I’ve been deeply involved in sports and fitness my entire life. I grew up playing tennis, squash, basketball, and cricket. I played semi-professional, national level tennis in Canada for about 3 years and continue to play at club-level, even now.
Like a lot of people I’ve encountered, I’ve had my ups and downs with weight management and unhealthy eating in the early parts of my life. I didn’t get into strength training until my mid-twenties, when my tennis coach introduced me to its many benefits which included mitigating my many injuries.
At that point, I had a bachelor’s degree in pre-medicine, human physiology, and computer sciences (McGill University, 2002). I had a corporate job in the field of bioinformatics (software application development in the medical field).
In 2008, my mother was diagnosed with breast cancer. Over the next 4 years, my family and I dealt with her treatment, remission, recurrence, and metastasis – which eventually spiralled into her grisly demise. My mother fought like a trooper until her bitter end in 2012.
I wish I could have helped more. I felt like a headless chicken researching under a stiff deadline and suffering from paralysis through analysis with all the information out there to mitigate this vicious disease. I remember realising how the medical treatment prescribed to treat her was worse than the disease itself. Mainstream medicine was and continues to be focused on controlling symptoms of disease via medication, rather than getting to the root cause of disease, its prevention or reversal. With all that I know now, I look back and wish I could have done more, but in the end – I was just a helpless spectator. Turns out, hindsight really is 20-20.
Two life altering things happened at that point. One, I was concerned about my own health over my lifetime; and two, I wanted to get to the root cause of this hideous disease. I was certain diet and lifestyle played an important role but didn’t realise (at the time) how much of an impact they could have.
At the same time, my marital life was undergoing a crisis, which eventually led to my divorce in 2015. These were the catalysts in my journey to become a part of the wellness industry. I started digging deep and doing my own research: on cancer, on optimal health, diet, lifestyle, and nutrition. As an emotional coping mechanism, I got into triathlons, long distance triathlons – Ironman. With a buddy of mine, we spent up to 22 hours training per week, and life consisted of eat, sleep, train, repeat. I found solace in physical training for mental health. I shut out the world.
That’s when I realised, I really had to focus and fine tune my nutrition if I were to have ambitious goals of completing an Ironman event that involved a 3.8 km open water swim, 180 km bike ride, and a full 42 km marathon run – with a 17-hour time cap. I had the fundamental knowledge to build on. It was now a matter of investing time, effort, knowledge, and consistency. 15 triathlons (including 5 Olympic distance triathlons) and two stress fractures in two legs later, I came out healed the other end after three years in 2018, having completed 4 Ironman (3 halves and 1 full distance) events along the way.

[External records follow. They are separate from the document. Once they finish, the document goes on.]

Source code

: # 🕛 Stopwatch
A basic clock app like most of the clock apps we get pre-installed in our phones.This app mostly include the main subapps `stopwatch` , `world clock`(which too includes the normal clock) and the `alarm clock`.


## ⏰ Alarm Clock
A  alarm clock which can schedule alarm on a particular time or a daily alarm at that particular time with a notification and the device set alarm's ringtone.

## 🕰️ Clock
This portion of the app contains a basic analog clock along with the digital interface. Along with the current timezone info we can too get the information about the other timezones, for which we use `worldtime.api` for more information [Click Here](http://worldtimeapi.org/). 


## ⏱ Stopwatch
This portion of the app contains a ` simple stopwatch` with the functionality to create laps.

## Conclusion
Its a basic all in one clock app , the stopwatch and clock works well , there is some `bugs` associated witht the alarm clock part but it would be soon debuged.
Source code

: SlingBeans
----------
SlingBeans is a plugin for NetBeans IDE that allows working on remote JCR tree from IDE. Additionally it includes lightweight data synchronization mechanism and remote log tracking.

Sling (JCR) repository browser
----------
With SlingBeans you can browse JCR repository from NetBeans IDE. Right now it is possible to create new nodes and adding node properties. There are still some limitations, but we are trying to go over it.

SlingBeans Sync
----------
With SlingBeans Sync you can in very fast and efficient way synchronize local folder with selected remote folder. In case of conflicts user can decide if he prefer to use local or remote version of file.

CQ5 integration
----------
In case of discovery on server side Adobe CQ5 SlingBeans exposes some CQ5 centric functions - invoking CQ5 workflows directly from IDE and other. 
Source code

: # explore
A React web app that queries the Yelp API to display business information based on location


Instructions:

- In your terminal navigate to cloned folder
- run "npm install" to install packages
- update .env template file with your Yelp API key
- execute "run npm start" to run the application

While on this path of transformation, I ended up helping many others along the way – athletes and non-athletes who wanted to get into better shape. And that’s when it hit me. This is my true passion: this is my calling.
That’s when I pursued and completed my master’s certificate in nutritional sciences (Stanford University Medicine, 2019). I wanted to help people optimize their health and become the best version of themselves, whatever their goals might be – performance as an athlete, weight loss, optimal health, or my primary focus – management of chronic diseases like diabetes, cardiovascular issues, obesity, autoimmune issues, and most important of all – cancer.